» **Work to complete**: Write out, word for word and with no pictures, each line below from the one containing "ALSAやjack、ladspaなど。" through the one containing "Because metabolic costs", both included, and no other line.
━━━
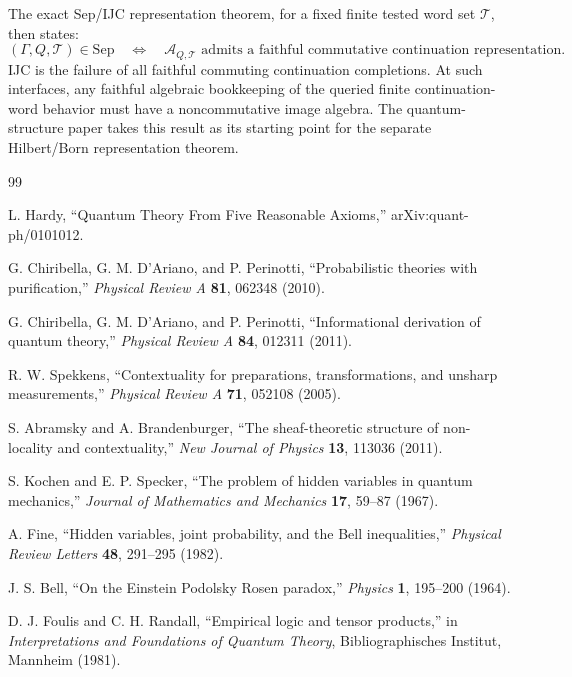 \documentclass[11pt]{article}
\newcommand{\Sep}{\mathrm{Sep}}
\newcommand{\AQtest}{\mathcal A_{Q,\mathcal T}}
\begin{document}
The exact Sep/IJC representation theorem, for a fixed finite tested word set $\mathcal T$, then states:
\[
 (\Gamma,Q,\mathcal T)\in\Sep
 \quad\Longleftrightarrow\quad
 \AQtest\text{ admits a faithful commutative continuation representation}.
\]
IJC is the failure of all faithful commuting continuation completions. At such interfaces, any faithful algebraic bookkeeping of the queried finite continuation-word behavior must have a noncommutative image algebra. The quantum-structure paper takes this result as its starting point for the separate Hilbert/Born representation theorem.

\begin{thebibliography}{99}

L. Hardy, ``Quantum Theory From Five Reasonable Axioms,'' arXiv:quant-ph/0101012.

G. Chiribella, G. M. D'Ariano, and P. Perinotti, ``Probabilistic theories with purification,'' \emph{Physical Review A} \textbf{81}, 062348 (2010).

G. Chiribella, G. M. D'Ariano, and P. Perinotti, ``Informational derivation of quantum theory,'' \emph{Physical Review A} \textbf{84}, 012311 (2011).

R. W. Spekkens, ``Contextuality for preparations, transformations, and unsharp measurements,'' \emph{Physical Review A} \textbf{71}, 052108 (2005).

S. Abramsky and A. Brandenburger, ``The sheaf-theoretic structure of non-locality and contextuality,'' \emph{New Journal of Physics} \textbf{13}, 113036 (2011).

S. Kochen and E. P. Specker, ``The problem of hidden variables in quantum mechanics,'' \emph{Journal of Mathematics and Mechanics} \textbf{17}, 59--87 (1967).

A. Fine, ``Hidden variables, joint probability, and the Bell inequalities,'' \emph{Physical Review Letters} \textbf{48}, 291--295 (1982).


J. S. Bell, ``On the Einstein Podolsky Rosen paradox,'' \emph{Physics} \textbf{1}, 195--200 (1964).

D. J. Foulis and C. H. Randall, ``Empirical logic and tensor products,'' in \emph{Interpretations and Foundations of Quantum Theory}, Bibliographisches Institut, Mannheim (1981).


\end{thebibliography}
\end{document}
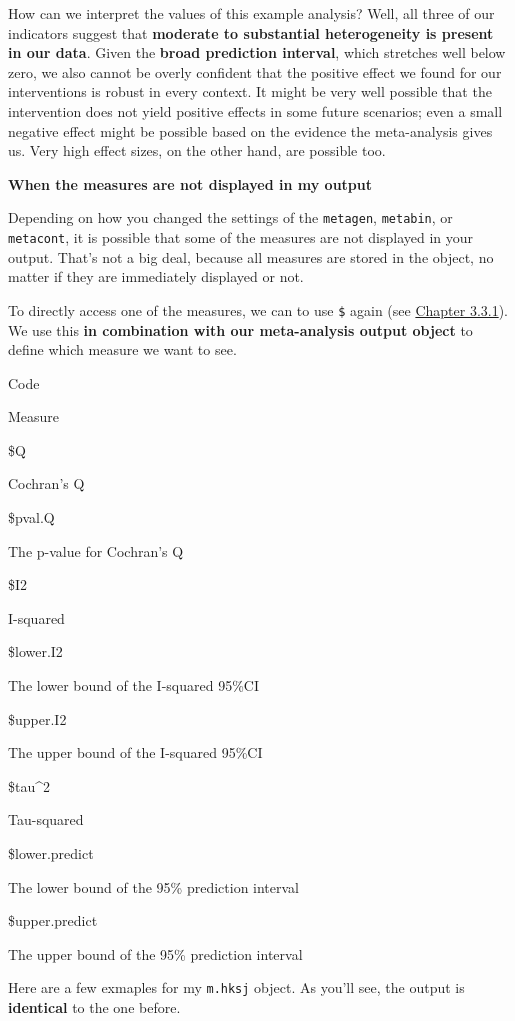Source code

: \documentclass[]{book}
\begin{document}
How can we interpret the values of this example analysis? Well, all three of our indicators suggest that \textbf{moderate to substantial heterogeneity is present in our data}. Given the \textbf{broad prediction interval}, which stretches well below zero, we also cannot be overly confident that the positive effect we found for our interventions is robust in every context. It might be very well possible that the intervention does not yield positive effects in some future scenarios; even a small negative effect might be possible based on the evidence the meta-analysis gives us. Very high effect sizes, on the other hand, are possible too.

\textbf{When the measures are not displayed in my output}

Depending on how you changed the settings of the \texttt{metagen}, \texttt{metabin}, or \texttt{metacont}, it is possible that some of the measures are not displayed in your output. That's not a big deal, because all measures are stored in the object, no matter if they are immediately displayed or not.

To directly access one of the measures, we can to use \texttt{\$} again (see \protect\hyperlink{convertfactors}{Chapter 3.3.1}). We use this \textbf{in combination with our meta-analysis output object} to define which measure we want to see.

Code

Measure

\$Q

Cochran's Q

\$pval.Q

The p-value for Cochran's Q

\$I2

I-squared

\$lower.I2

The lower bound of the I-squared 95\%CI

\$upper.I2

The upper bound of the I-squared 95\%CI

\$tau\^{}2

Tau-squared

\$lower.predict

The lower bound of the 95\% prediction interval

\$upper.predict

The upper bound of the 95\% prediction interval

Here are a few exmaples for my \texttt{m.hksj} object. As you'll see, the output is \textbf{identical} to the one before.
\end{document}
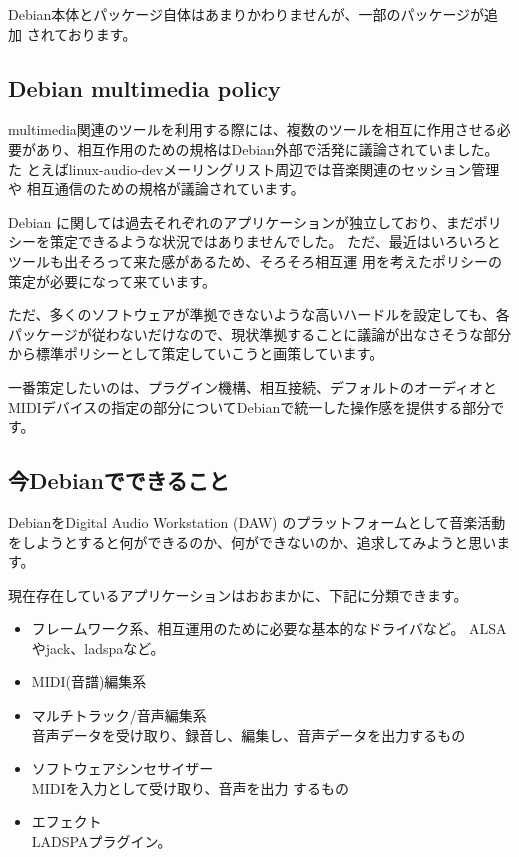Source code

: \documentclass[mingoth,a4paper]{jsarticle}
\begin{document}
Debian本体とパッケージ自体はあまりかわりませんが、一部のパッケージが追加
されております。

\subsection{Debian multimedia policy}

multimedia関連のツールを利用する際には、複数のツールを相互に作用させる必
要があり、相互作用のための規格はDebian外部で活発に議論されていました。た
とえばlinux-audio-devメーリングリスト周辺では音楽関連のセッション管理や
相互通信のための規格が議論されています。

Debian に関しては過去それぞれのアプリケーションが独立しており、まだポリ
シーを策定できるような状況ではありませんでした。
ただ、最近はいろいろとツールも出そろって来た感があるため、そろそろ相互運
用を考えたポリシーの策定が必要になって来ています。

ただ、多くのソフトウェアが準拠できないような高いハードルを設定しても、各
パッケージが従わないだけなので、現状準拠することに議論が出なさそうな部分
から標準ポリシーとして策定していこうと画策しています。

一番策定したいのは、プラグイン機構、相互接続、デフォルトのオーディオと
MIDIデバイスの指定の部分についてDebianで統一した操作感を提供する部分です。

\subsection{今Debianでできること}

DebianをDigital Audio Workstation (DAW) のプラットフォームとして音楽活動
をしようとすると何ができるのか、何ができないのか、追求してみようと思いま
す。

現在存在しているアプリケーションはおおまかに、下記に分類できます。

\begin{itemize}
 \item フレームワーク系、相互運用のために必要な基本的なドライバなど。
       ALSAやjack、ladspaなど。
 \item MIDI(音譜)編集系
 \item マルチトラック/音声編集系\\
       音声データを受け取り、録音し、編集し、音声データを出力するもの
 \item ソフトウェアシンセサイザー\\MIDIを入力として受け取り、音声を出力
       するもの
 \item エフェクト\\LADSPAプラグイン。
\end{itemize}
\end{document}
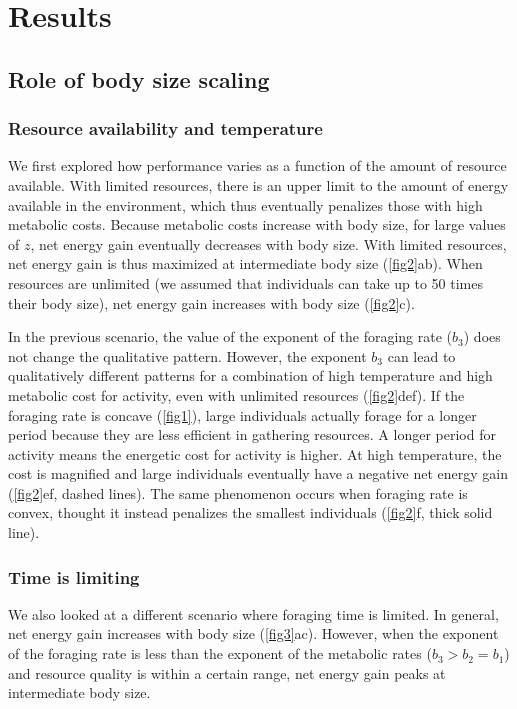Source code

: \section*{Results}
\subsection*{Role of body size scaling}
\subsubsection*{Resource availability and temperature}
We first explored how performance varies as a function of the amount of resource available.
With limited resources,  there is an upper limit to the amount of energy available in the environment, which thus eventually penalizes those with high metabolic costs.
Because metabolic costs increase with  body size, for large values of $z$, net energy gain eventually decreases with body size. 
With limited resources, net energy gain is thus maximized at intermediate body size (\cref{fig2}ab). 
 When resources are unlimited (we assumed that individuals can take up to 50 times their body size), net energy gain increases with body size (\cref{fig2}c).

In the previous scenario, the value of the exponent of the foraging rate ($b_3$) does not change the qualitative pattern. %
However,  the exponent $b_3$ can lead to qualitatively different patterns  for a combination of high temperature and high metabolic cost for activity, even with unlimited resources (\cref{fig2}def).
If the foraging rate is concave (\cref{fig1}), large individuals actually forage for a longer period because they are less efficient in gathering resources.
A longer period for  activity means the energetic cost for activity is higher.
At high temperature, the cost is magnified and  large individuals eventually have a negative net energy gain (\cref{fig2}ef, dashed lines).
The same phenomenon occurs when foraging rate is convex, thought it instead penalizes the smallest individuals (\cref{fig2}f, thick solid line).
\subsubsection*{Time is limiting}
We also looked at a different scenario where foraging time is limited.
In general, net energy gain increases with body size (\cref{fig3}ac).
However, when the exponent of the foraging rate is less than the exponent of the metabolic rates ($b_3 > b_2 = b_1$) and resource quality is within a certain range,  net energy gain peaks at intermediate body size.

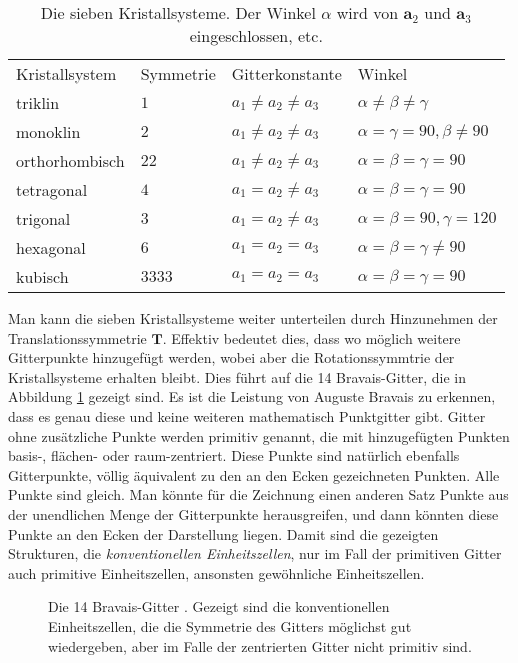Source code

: \begin{table}
\begin{tabular}{llll}
Kristallsystem 	& 	Symmetrie & Gitterkonstante & Winkel \\
triklin 	&  	$1$						& $a_1 \neq a_2 \neq a_3$ &  $\alpha \neq \beta \neq \gamma$\\
monoklin 	& 	 $2$ 					& $a_1 \neq a_2 \neq a_3$ &  $\alpha = \gamma = 90, \beta \neq 90$\\
orthorhombisch 	& 	  $22$  & $a_1 \neq a_2 \neq a_3$ &  $\alpha= \beta =  \gamma = 90$\\
%
tetragonal 	&  $4$ & $a_1 = a_2 \neq a_3$ &   $\alpha= \beta =  \gamma = 90$\\
trigonal 	& 	 $3$ & $a_1 = a_2 \neq a_3$ &  $\alpha = \beta = 90, \gamma = 120$\\
hexagonal 	& 	  $6$  & $a_1 = a_2 = a_3$ &  $\alpha = \beta = \gamma \neq 90$\\
kubisch 	&  	$3333$  & $a_1= a_2=  a_3$ &  $\alpha= \beta =  \gamma = 90$\\
\end{tabular}
\caption{Die sieben Kristallsysteme. 
 Der Winkel $\alpha$ wird von $\mathbf{a}_2$ und  $\mathbf{a}_3$  eingeschlossen, etc.}
\end{table}


Man kann die sieben Kristallsysteme weiter unterteilen durch Hinzunehmen der Translationssymmetrie $\mathbf{T}$. Effektiv bedeutet dies, dass wo möglich weitere Gitterpunkte hinzugefügt werden, wobei aber die  Rotationssymmtrie der Kristallsysteme erhalten bleibt. 
Dies führt auf die 14 Bravais-Gitter, die in Abbildung \ref{fig:gitter_bravais14} gezeigt sind. Es ist die Leistung von Auguste Bravais zu erkennen, dass es genau diese und keine weiteren mathematisch Punktgitter gibt. Gitter ohne zusätzliche Punkte werden primitiv genannt, die mit hinzugefügten Punkten basis-, flächen- oder raum-zentriert. Diese Punkte sind natürlich ebenfalls Gitterpunkte, völlig äquivalent zu den an den Ecken gezeichneten Punkten. Alle Punkte sind gleich. Man könnte für die Zeichnung einen anderen Satz Punkte aus der unendlichen Menge der Gitterpunkte herausgreifen, und dann könnten diese Punkte an den Ecken der Darstellung liegen. Damit sind die gezeigten Strukturen, die \emph{konventionellen Einheitszellen}, nur im Fall der primitiven Gitter auch primitive Einheitszellen, ansonsten gewöhnliche  Einheitszellen.



\begin{figure}



\caption{Die 14 Bravais-Gitter \label{fig:gitter_bravais14}.  Gezeigt sind die konventionellen Einheitszellen, die die Symmetrie  des Gitters möglichst gut wiedergeben, aber im Falle der zentrierten Gitter nicht primitiv sind.
}
\end{figure}


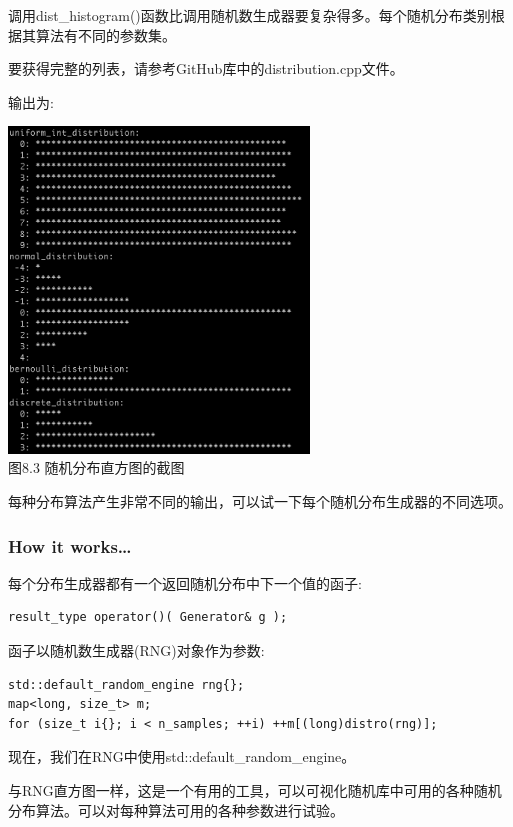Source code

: \begin{itemize}
调用dist\_histogram()函数比调用随机数生成器要复杂得多。每个随机分布类别根据其算法有不同的参数集。

要获得完整的列表，请参考GitHub库中的distribution.cpp文件。

输出为:

\begin{center}
\includegraphics[width=0.6\textwidth]{content/chapter8/images/3.png}\\
图8.3 随机分布直方图的截图
\end{center}

每种分布算法产生非常不同的输出，可以试一下每个随机分布生成器的不同选项。

\end{itemize}

\subsubsection{How it works…}

每个分布生成器都有一个返回随机分布中下一个值的函子:

\begin{lstlisting}[style=styleCXX]
result_type operator()( Generator& g );
\end{lstlisting}

函子以随机数生成器(RNG)对象作为参数:

\begin{lstlisting}[style=styleCXX]
std::default_random_engine rng{};
map<long, size_t> m;
for (size_t i{}; i < n_samples; ++i) ++m[(long)distro(rng)];
\end{lstlisting}

现在，我们在RNG中使用std::default\_random\_engine。

与RNG直方图一样，这是一个有用的工具，可以可视化随机库中可用的各种随机分布算法。可以对每种算法可用的各种参数进行试验。











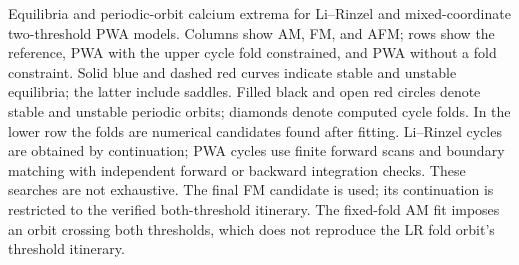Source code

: Equilibria and periodic-orbit calcium extrema for Li--Rinzel and mixed-coordinate two-threshold PWA models. Columns show AM, FM, and AFM; rows show the reference, PWA with the upper cycle fold constrained, and PWA without a fold constraint. Solid blue and dashed red curves indicate stable and unstable equilibria; the latter include saddles. Filled black and open red circles denote stable and unstable periodic orbits; diamonds denote computed cycle folds. In the lower row the folds are numerical candidates found after fitting. Li--Rinzel cycles are obtained by continuation; PWA cycles use finite forward scans and boundary matching with independent forward or backward integration checks. These searches are not exhaustive. The final FM candidate is used; its continuation is restricted to the verified both-threshold itinerary. The fixed-fold AM fit imposes an orbit crossing both thresholds, which does not reproduce the LR fold orbit's threshold itinerary.
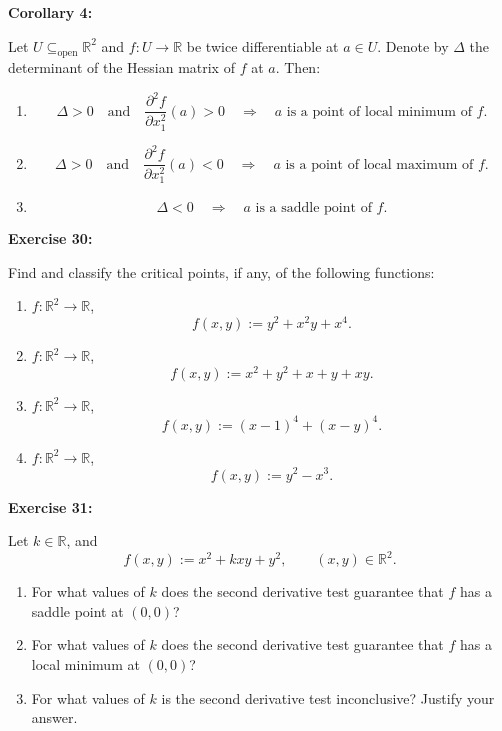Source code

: \documentclass{book}
\begin{document}
\bigskip

\textbf{Corollary 4:}

Let $U \subseteq_{\mathrm{open}} \mathbb{R}^2$ and
$f : U \to \mathbb{R}$ be twice differentiable at $a \in U$.
Denote by $\Delta$ the determinant of the Hessian matrix of $f$ at $a$.
Then:

\begin{enumerate}
\item
\[
\Delta > 0
\quad \text{and} \quad
\frac{\partial^2 f}{\partial x_1^2}(a) > 0
\quad \Longrightarrow \quad
a \text{ is a point of local minimum of } f.
\]

\item
\[
\Delta > 0
\quad \text{and} \quad
\frac{\partial^2 f}{\partial x_1^2}(a) < 0
\quad \Longrightarrow \quad
a \text{ is a point of local maximum of } f.
\]

\item
\[
\Delta < 0
\quad \Longrightarrow \quad
a \text{ is a saddle point of } f.
\]
\end{enumerate}

\bigskip

\textbf{Exercise 30:}

Find and classify the critical points, if any, of the following functions:

\begin{enumerate}
\item
$f : \mathbb{R}^2 \to \mathbb{R}$,
\[
f(x,y) := y^2 + x^2 y + x^4.
\]

\item
$f : \mathbb{R}^2 \to \mathbb{R}$,
\[
f(x,y) := x^2 + y^2 + x + y + xy.
\]

\item
$f : \mathbb{R}^2 \to \mathbb{R}$,
\[
f(x,y) := (x-1)^4 + (x-y)^4.
\]

\item
$f : \mathbb{R}^2 \to \mathbb{R}$,
\[
f(x,y) := y^2 - x^3.
\]
\end{enumerate}

\textbf{Exercise 31:}

Let $k \in \mathbb{R}$, and
\[
f(x,y) := x^2 + kxy + y^2, \qquad (x,y) \in \mathbb{R}^2.
\]

\begin{enumerate}
\item
For what values of $k$ does the second derivative test guarantee that
$f$ has a saddle point at $(0,0)$?

\item
For what values of $k$ does the second derivative test guarantee that
$f$ has a local minimum at $(0,0)$?

\item
For what values of $k$ is the second derivative test inconclusive?
Justify your answer.
\end{enumerate}
\end{document}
━━━
» **Output of the exercise**:
       ALSAやjack、ladspaなど。
 \item MIDI(音譜)編集系
 \item マルチトラック/音声編集系\\
       音声データを受け取り、録音し、編集し、音声データを出力するもの
 \item ソフトウェアシンセサイザー\\MIDIを入力として受け取り、音声を出力
       するもの
 \item エフェクト\\LADSPAプラグイン。
\end{itemize}
\end{document}
Source code

: \section*{Results}
\subsection*{Role of body size scaling}
\subsubsection*{Resource availability and temperature}
We first explored how performance varies as a function of the amount of resource available.
With limited resources,  there is an upper limit to the amount of energy available in the environment, which thus eventually penalizes those with high metabolic costs.
Because metabolic costs increase with  body size, for large values of $z$, net energy gain eventually decreases with body size. 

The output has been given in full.